TBM reinforces the worthless nature of U.S. News and World Report

In lieu of actual reporting, the U.S. News and World Report has released its annual inane list of college rankings.

The rankings are based off of important educational criteria like how many alumni of a particular university are subscribers to U.S. News and World Report and how often fictional movie characters are said to have a degree from your university in order to appear smarter.

The largest factor of a college’s rankings come from the beauty contest section where the deans of peer colleges are asked to rate how hot your university president would look in a thong—which is why Tech has done so well recently.

Despite the general consensus amongst academics that the rankings are completely worthless, the top ranked schools always gloat about their high status. Why? Well, U.S. News and World Report is like the drunk, fat barfly with herpes. It’s better for society if nobody pays attention to her, but it feels so good when she’s hooking up with you in the bathroom.

Want proof the rankings are complete bull?

First, the University of Hawaii is not in the top ranked schools.

People spend thousands of dollars just to vacation for a week in Hawaii. Location isn’t everything, except when your location happens to be a tropical paradise. It doesn’t matter how good or bad the education is, you get to ride dolphins to class and hit on hot cougars, recently divorced and exploding out of their undersized bikinis.

Second reason the rankings are crap: the Massachusetts Institute of Technology is the number one engineering school. How do they manage to consistently stay on top? Simple, if U.S. News and World Report is a drunk fatty, then MIT is the king of screwing fat chicks.

By acting as America’s nerd Mecca, the school has convinced everyone that it must be an excellent institute, and thus deserves the number one ranking.

MIT has perpetrated the belief that if you’re a socially awkward, feeble super dork in high school, then you should go to MIT so you can work with computers and become the next Bill Gates. Guess what? Nerds don’t make good engineers. This is why we still have so many huge unsolved problems in the world (global warming, cancer, unsafe drinking water, fast food ketchup dispensers that squirt all over your shirt).

The nerds are too busy editing Wikipedia to address the important issues (the mustard dispensers never cause problems; it’s always the damned ketchup).

Also, have you ever heard someone from Massachusetts speak? I’d rather stick my head in a piranha tank than have a conversation with somebody from Boston. Give me a Southern belle who wears large hoop earrings and calls me “darlin’.”

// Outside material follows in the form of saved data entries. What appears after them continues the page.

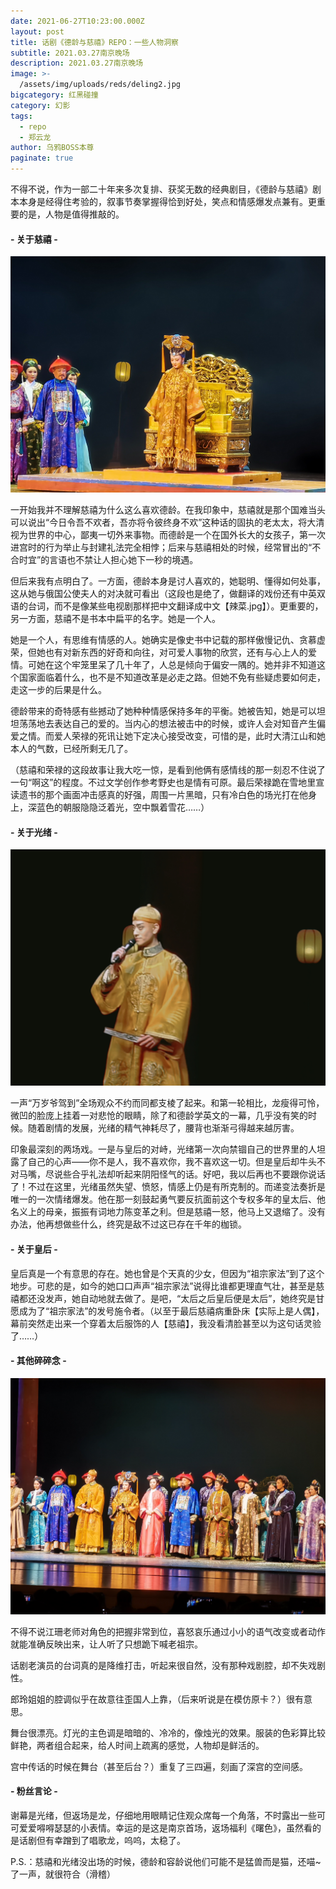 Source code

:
 ```yaml
---
date: 2021-06-27T10:23:00.000Z
layout: post
title: 话剧《德龄与慈禧》REPO：一些人物洞察
subtitle: 2021.03.27南京晚场
description: 2021.03.27南京晚场
image: >-
  /assets/img/uploads/reds/deling2.jpg
bigcategory: 红黑碰撞
category: 幻影
tags:
  - repo
  - 郑云龙
author: 乌鸦BOSS本尊
paginate: true
---
```

不得不说，作为一部二十年来多次复排、获奖无数的经典剧目，《德龄与慈禧》剧本本身是经得住考验的，叙事节奏掌握得恰到好处，笑点和情感爆发点兼有。更重要的是，人物是值得推敲的。



#### \- 关于慈禧 -

<img src="../assets/img/uploads/reds/deling4.jpg" style="zoom:100%;" />

一开始我并不理解慈禧为什么这么喜欢德龄。在我印象中，慈禧就是那个国难当头可以说出“今日令吾不欢者，吾亦将令彼终身不欢”这种话的固执的老太太，将大清视为世界的中心，鄙夷一切外来事物。而德龄是一个在国外长大的女孩子，第一次进宫时的行为举止与封建礼法完全相悖；后来与慈禧相处的时候，经常冒出的“不合时宜”的言语也不禁让人担心她下一秒的境遇。

但后来我有点明白了。一方面，德龄本身是讨人喜欢的，她聪明、懂得如何处事，这从她与俄国公使夫人的对决就可看出（这段也是绝了，做翻译的戏份还有中英双语的台词，而不是像某些电视剧那样把中文翻译成中文【辣菜.jpg】）。更重要的，另一方面，慈禧不是书本中扁平的名字。她是一个人。

她是一个人，有思维有情感的人。她确实是像史书中记载的那样傲慢记仇、贪慕虚荣，但她也有对新东西的好奇和向往，对可爱人事物的欣赏，还有与心上人的爱情。可她在这个牢笼里呆了几十年了，人总是倾向于偏安一隅的。她并非不知道这个国家面临着什么，也不是不知道改革是必走之路。但她不免有些疑虑要如何走，走这一步的后果是什么。

德龄带来的奇特感有些撼动了她种种情感保持多年的平衡。她被告知，她是可以坦坦荡荡地去表达自己的爱的。当内心的想法被击中的时候，或许人会对知音产生偏爱之情。而爱人荣禄的死讯让她下定决心接受改变，可惜的是，此时大清江山和她本人的气数，已经所剩无几了。

（慈禧和荣禄的这段故事让我大吃一惊，是看到他俩有感情线的那一刻忍不住说了一句“啊这”的程度。不过文学创作参考野史也是情有可原。最后荣禄跪在雪地里宣读遗书的那个画面冲击感真的好强，周围一片黑暗，只有冷白色的场光打在他身上，深蓝色的朝服隐隐泛着光，空中飘着雪花……）



#### \- 关于光绪 -

<img src="../assets/img/uploads/reds/deling3.jpg" style="zoom:100%;" />

一声“万岁爷驾到”全场观众不约而同都支棱了起来。和第一轮相比，龙瘦得可怜，微凹的脸庞上挂着一对悲怆的眼睛，除了和德龄学英文的一幕，几乎没有笑的时候。随着剧情的发展，光绪的精气神耗尽了，腰背也渐渐弓得越来越厉害。

印象最深刻的两场戏。一是与皇后的对峙，光绪第一次向禁锢自己的世界里的人坦露了自己的心声——你不是人，我不喜欢你，我不喜欢这一切。但是皇后却牛头不对马嘴，尽说些合乎礼法却听起来阴阳怪气的话。好吧，我以后再也不要跟你说话了！不过在这里，光绪虽然失望、愤怒，情感上仍是有所克制的。而递变法奏折是唯一的一次情绪爆发。他在那一刻鼓起勇气要反抗面前这个专权多年的皇太后、他名义上的母亲，振振有词地力陈变革之利。但是慈禧一怒，他马上又退缩了。没有办法，他再想做些什么，终究是敌不过这已存在千年的枷锁。



#### \- 关于皇后 -

皇后真是一个有意思的存在。她也曾是个天真的少女，但因为“祖宗家法”到了这个地步。可悲的是，如今的她口口声声“祖宗家法”说得比谁都更理直气壮，甚至是慈禧都还没发声，她自动地就去做了。是吧，“太后之后皇后便是太后”，她终究是甘愿成为了“祖宗家法”的发号施令者。（以至于最后慈禧病重卧床【实际上是人偶】，幕前突然走出来一个穿着太后服饰的人【慈禧】，我没看清脸甚至以为这句话灵验了……）



#### \- 其他碎碎念 -

<img src="../assets/img/uploads/reds/deling1.jpg" style="zoom:100%;" />

不得不说江珊老师对角色的把握非常到位，喜怒哀乐通过小小的语气改变或者动作就能准确反映出来，让人听了只想跪下喊老祖宗。

话剧老演员的台词真的是降维打击，听起来很自然，没有那种戏剧腔，却不失戏剧性。

郎玲姐姐的腔调似乎在故意往歪国人上靠，（后来听说是在模仿原卡？）很有意思。

舞台很漂亮。灯光的主色调是暗暗的、冷冷的，像烛光的效果。服装的色彩算比较鲜艳，两者组合起来，给人时间上疏离的感觉，人物却是鲜活的。

宫中传话的时候在舞台（甚至后台？）重复了三四遍，刻画了深宫的空间感。



#### \- 粉丝言论 -

谢幕是光绪，但返场是龙，仔细地用眼睛记住观众席每一个角落，不时露出一些可可爱爱嘚嘚瑟瑟的小表情。幸运的是这是南京首场，返场福利《曙色》，虽然看的是话剧但有幸蹭到了唱歌龙，呜呜，太稳了。

P.S.：慈禧和光绪没出场的时候，德龄和容龄说他们可能不是猛兽而是猫，还喵~了一声，就很符合（滑稽）

<br>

Not only are rankings frivolous, they have a negative effect on high ranked schools.

Georgia Tech’s high rankings attract the type of high school students that take the SATs five times to get a perfect score. Once at Tech, these kids will only be concerned with getting a high GPA so they can get into a highly ranked medical or law school and go on to marry a large-fake-breasted trophy wife (or, to be politically correct, a large-fake-breasted trophy husband).

Like a college’s rankings, a person’s SAT scores reveal little about their actual potential. To put it in SAT analogy form, “high SAT score” is to “being successful” as “popping a collar and wearing Axe body spray” is to “being attractive to women.”

The SAT is administered by the Educational Testing Service—ranked the number one most useless non-profit organization by the U.S. News and World Report.

Non-profit doesn’t mean they aren’t making any money; they just don’t have to pay income taxes. Presumably, the Educational Testing Service is a non-profit because their services are beneficial to the public. I’m not exactly sure what societal benefits they provide, but maybe they plan to feed old SAT exams to the homeless.

It’s time for Tech to truly take the lead as a top ranked university. Let’s start by abandoning the U.S. News and World Report rankings. If the fourth best engineering school refuses to play the rankings game, others will follow.

When those peer surveys come around asking university administrators to rate each other, college administrators should do what Tech students do when confronted with an inane survey: write in absurd answers and sign it with “George P. Burdell.”

Everyone should give South Dakota State University the highest rating. South Dakota Sate University’s school motto is, “You can go anywhere from here—well, maybe not anywhere, but you might be able to make it to North Dakota.”

Never heard of South Dakota State University? Good, neither has anyone else. This makes it a perfect candidate for our choice as the number one school in the country.

The best part of the plan is that all those perfect SAT score, valedictorian overachievers that nobody likes will soon be stuck in South Dakota.